:: What is required ::
What is needed is an exact transcription of every record.

:: Provided records ::
━━━━━━━━
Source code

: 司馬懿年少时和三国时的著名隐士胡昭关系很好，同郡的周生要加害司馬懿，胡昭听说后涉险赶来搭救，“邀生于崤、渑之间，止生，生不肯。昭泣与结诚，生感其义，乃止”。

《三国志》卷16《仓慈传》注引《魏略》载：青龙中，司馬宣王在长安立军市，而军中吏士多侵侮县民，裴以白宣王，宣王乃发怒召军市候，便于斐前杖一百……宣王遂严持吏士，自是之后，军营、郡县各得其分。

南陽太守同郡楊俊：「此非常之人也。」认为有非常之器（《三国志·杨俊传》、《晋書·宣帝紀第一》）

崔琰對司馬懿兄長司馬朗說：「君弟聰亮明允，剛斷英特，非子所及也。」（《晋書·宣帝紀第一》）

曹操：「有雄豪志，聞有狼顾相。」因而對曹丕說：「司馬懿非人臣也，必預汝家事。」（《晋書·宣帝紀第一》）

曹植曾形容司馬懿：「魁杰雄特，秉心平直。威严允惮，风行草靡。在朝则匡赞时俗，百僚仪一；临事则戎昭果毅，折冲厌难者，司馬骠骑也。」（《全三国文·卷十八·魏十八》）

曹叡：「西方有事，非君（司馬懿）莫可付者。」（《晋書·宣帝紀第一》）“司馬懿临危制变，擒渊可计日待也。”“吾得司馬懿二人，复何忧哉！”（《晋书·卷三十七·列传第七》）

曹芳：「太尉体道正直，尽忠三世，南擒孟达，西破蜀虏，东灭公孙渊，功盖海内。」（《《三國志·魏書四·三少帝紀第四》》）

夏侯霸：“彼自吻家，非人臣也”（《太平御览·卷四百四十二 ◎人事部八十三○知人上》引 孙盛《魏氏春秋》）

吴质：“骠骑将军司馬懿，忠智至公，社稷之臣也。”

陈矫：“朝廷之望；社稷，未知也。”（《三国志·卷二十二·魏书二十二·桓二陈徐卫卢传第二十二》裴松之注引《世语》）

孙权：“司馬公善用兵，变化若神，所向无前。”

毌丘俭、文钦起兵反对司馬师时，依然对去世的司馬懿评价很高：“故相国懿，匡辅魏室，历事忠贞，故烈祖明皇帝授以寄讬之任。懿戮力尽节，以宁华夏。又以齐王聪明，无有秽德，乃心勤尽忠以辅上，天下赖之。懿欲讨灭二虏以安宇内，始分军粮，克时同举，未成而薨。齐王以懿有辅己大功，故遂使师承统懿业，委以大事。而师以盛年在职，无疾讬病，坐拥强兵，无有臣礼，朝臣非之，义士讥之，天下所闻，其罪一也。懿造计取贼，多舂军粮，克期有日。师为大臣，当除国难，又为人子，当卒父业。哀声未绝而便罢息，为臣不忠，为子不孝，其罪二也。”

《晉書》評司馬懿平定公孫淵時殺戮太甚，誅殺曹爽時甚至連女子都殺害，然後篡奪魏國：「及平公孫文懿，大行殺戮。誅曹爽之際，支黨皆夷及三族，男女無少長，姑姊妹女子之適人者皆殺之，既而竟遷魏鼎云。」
━━━━━━━━
:: Result below ::
Source code

: 司馬懿年少时和三国时的著名隐士胡昭关系很好，同郡的周生要加害司馬懿，胡昭听说后涉险赶来搭救，“邀生于崤、渑之间，止生，生不肯。昭泣与结诚，生感其义，乃止”。

《三国志》卷16《仓慈传》注引《魏略》载：青龙中，司馬宣王在长安立军市，而军中吏士多侵侮县民，裴以白宣王，宣王乃发怒召军市候，便于斐前杖一百……宣王遂严持吏士，自是之后，军营、郡县各得其分。

南陽太守同郡楊俊：「此非常之人也。」认为有非常之器（《三国志·杨俊传》、《晋書·宣帝紀第一》）

崔琰對司馬懿兄長司馬朗說：「君弟聰亮明允，剛斷英特，非子所及也。」（《晋書·宣帝紀第一》）

曹操：「有雄豪志，聞有狼顾相。」因而對曹丕說：「司馬懿非人臣也，必預汝家事。」（《晋書·宣帝紀第一》）

曹植曾形容司馬懿：「魁杰雄特，秉心平直。威严允惮，风行草靡。在朝则匡赞时俗，百僚仪一；临事则戎昭果毅，折冲厌难者，司馬骠骑也。」（《全三国文·卷十八·魏十八》）

曹叡：「西方有事，非君（司馬懿）莫可付者。」（《晋書·宣帝紀第一》）“司馬懿临危制变，擒渊可计日待也。”“吾得司馬懿二人，复何忧哉！”（《晋书·卷三十七·列传第七》）

曹芳：「太尉体道正直，尽忠三世，南擒孟达，西破蜀虏，东灭公孙渊，功盖海内。」（《《三國志·魏書四·三少帝紀第四》》）

夏侯霸：“彼自吻家，非人臣也”（《太平御览·卷四百四十二 ◎人事部八十三○知人上》引 孙盛《魏氏春秋》）

吴质：“骠骑将军司馬懿，忠智至公，社稷之臣也。”

陈矫：“朝廷之望；社稷，未知也。”（《三国志·卷二十二·魏书二十二·桓二陈徐卫卢传第二十二》裴松之注引《世语》）

孙权：“司馬公善用兵，变化若神，所向无前。”

毌丘俭、文钦起兵反对司馬师时，依然对去世的司馬懿评价很高：“故相国懿，匡辅魏室，历事忠贞，故烈祖明皇帝授以寄讬之任。懿戮力尽节，以宁华夏。又以齐王聪明，无有秽德，乃心勤尽忠以辅上，天下赖之。懿欲讨灭二虏以安宇内，始分军粮，克时同举，未成而薨。齐王以懿有辅己大功，故遂使师承统懿业，委以大事。而师以盛年在职，无疾讬病，坐拥强兵，无有臣礼，朝臣非之，义士讥之，天下所闻，其罪一也。懿造计取贼，多舂军粮，克期有日。师为大臣，当除国难，又为人子，当卒父业。哀声未绝而便罢息，为臣不忠，为子不孝，其罪二也。”

《晉書》評司馬懿平定公孫淵時殺戮太甚，誅殺曹爽時甚至連女子都殺害，然後篡奪魏國：「及平公孫文懿，大行殺戮。誅曹爽之際，支黨皆夷及三族，男女無少長，姑姊妹女子之適人者皆殺之，既而竟遷魏鼎云。」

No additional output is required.